Для Бутова бесспорно: Кастильо не случайно в определенное, заранее условленное время оказался в Малом Комсомольском переулке. Известно, что в этом переулке он посмотрел на какую-то вывеску, сделал шагов сто влево и остановился. Условное место. Такси ему легко было взять у магазина "Химические товары", а он изволил сюда прийти, чтобы ловить "левую" машину. Далее. С кем из советских людей встречался хромоногий за время пребывания в Москве? Сократ, сотрудники внешнеторгового объединения и вот - Шелвадзе. Все логично: с человеком, который будет выполнять его задание, лучше встретиться ближе к финишу. Зачем хромоногому понадобился Шелвадзе? Зачем тот сразу же отправился на юг? Пока неясно...
Бутов заново просматривает протокол допроса туриста. Тот по-прежнему отмалчивается. Еще раз окинул взглядом фотографии. На одних фотоснимки из ГУМа, корреспонденты западных газет, неизвестные лица. А в голове все сверлит и сверлит: "Я вроде уже слышал эту фамилию. Но когда и от кого? Память выстроила ассоциативный ряд - Захар Рубин, Сергей Крымов... И тут всплыло: Нико Шелвадзе... Однажды профессор, рассказывая о своих знакомствах, упомянул красавчика с Кавказа, пленившего его, Рубина, даму. "С первого захода увел. Это, между прочим, не помешало, ему через два месяца снова заявиться ко мне в гости...".
...Шелвадзе - любитель женщин, вина, карт. Обожает долгие застолья, незаменимый тамада. Но в отличие от многих гостей Рубина он не признавал пиршества за чужой счет, всегда приходил с бутылкой коньяка, шампанского и коробкой конфет: "Это для Ириночки", - вздыхал он, поглядывая на дверь недоступной ему красавицы...
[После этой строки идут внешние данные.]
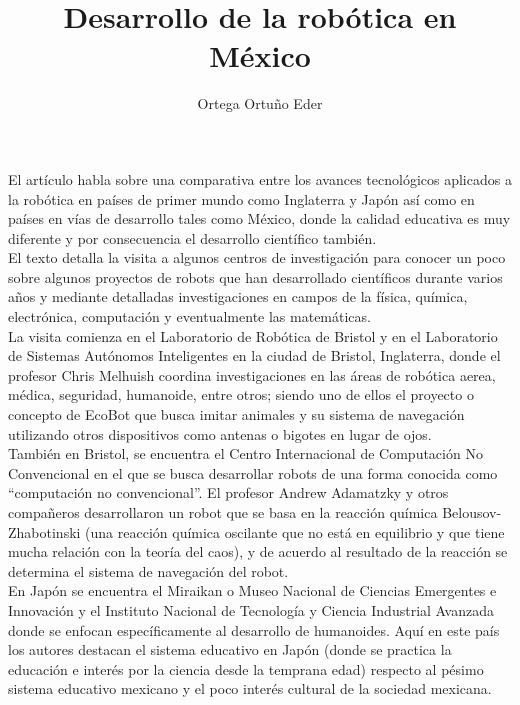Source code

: \documentclass{article}
\title{Desarrollo de la rob\'otica en México}
\author{Ortega Ortu\~no Eder}
\date{} %
\begin{document}
	\maketitle
	\normalsize{
El art\'iculo habla sobre una comparativa entre los avances tecnol\'ogicos aplicados a la rob\'otica en países de primer mundo como Inglaterra y Jap\'on así como en pa\'ises en v\'ias de desarrollo tales como M\'exico, donde la calidad educativa es muy diferente y por consecuencia el desarrollo cient\'ifico tambi\'en.
\\

El texto detalla la visita a algunos centros de investigación para conocer un poco sobre algunos proyectos de robots que han desarrollado científicos durante varios años y mediante detalladas investigaciones en campos de la física, química, electrónica, computación y eventualmente las matemáticas.
\\

La visita comienza en el Laboratorio de Robótica de Bristol y en el Laboratorio de Sistemas Autónomos Inteligentes en la ciudad de Bristol, Inglaterra, donde el profesor Chris Melhuish coordina investigaciones en las áreas de robótica aerea, médica, seguridad, humanoide, entre otros; siendo uno de ellos el proyecto o concepto de EcoBot que busca imitar animales y su sistema de navegación utilizando otros dispositivos como antenas o bigotes en lugar de ojos.
\\

También en Bristol, se encuentra el Centro Internacional de Computación No Convencional en el que se busca desarrollar robots de una forma conocida como “computación no convencional”. El profesor Andrew Adamatzky y otros compañeros desarrollaron un robot que se basa en la reacción química Belousov-Zhabotinski (una reacción química oscilante que no está en equilibrio y que tiene mucha relación con la teoría del caos), y de acuerdo al resultado de la reacción se determina el sistema de navegación del robot.
\\

En Japón se encuentra el Miraikan o Museo Nacional de Ciencias Emergentes e Innovación y el Instituto Nacional de Tecnología y Ciencia Industrial Avanzada donde se enfocan específicamente al desarrollo de humanoides. Aquí en este país los autores destacan el sistema educativo en Japón (donde se practica la educación e interés por la ciencia desde la temprana edad) respecto al pésimo sistema educativo mexicano y el poco interés cultural de la sociedad mexicana.
\\

}
\end{document}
Когда в профессорском доме бывал Шелвадзе, гости после ужина садились за карточный стол. Играл хорошо, красиво, проигрывал с веселой шуткой, а выиграв, виновато поглядывал на партнеров, так, словно извинялся. Но чаще выигрывал. Казалось, мир для него существовал таким, каким он хотел его видеть.
Шелвадзе держался поближе к тем, кто обитал в сфере, литературы, искусства. Он сам неплохо ориентировался в этом обществе, щеголяя знакомствами со знаменитостями.
В последний раз Рубин вспомнил о Шелвадзе в связи со своей затаенной мечтой: поправиться, окрепнуть и туристом махнуть в Италию. Он вопрошающе посмотрел на Бутова:
- Как считаете? Можно будет?
- Раньше надо крепко на ноги встать, Захар Романович.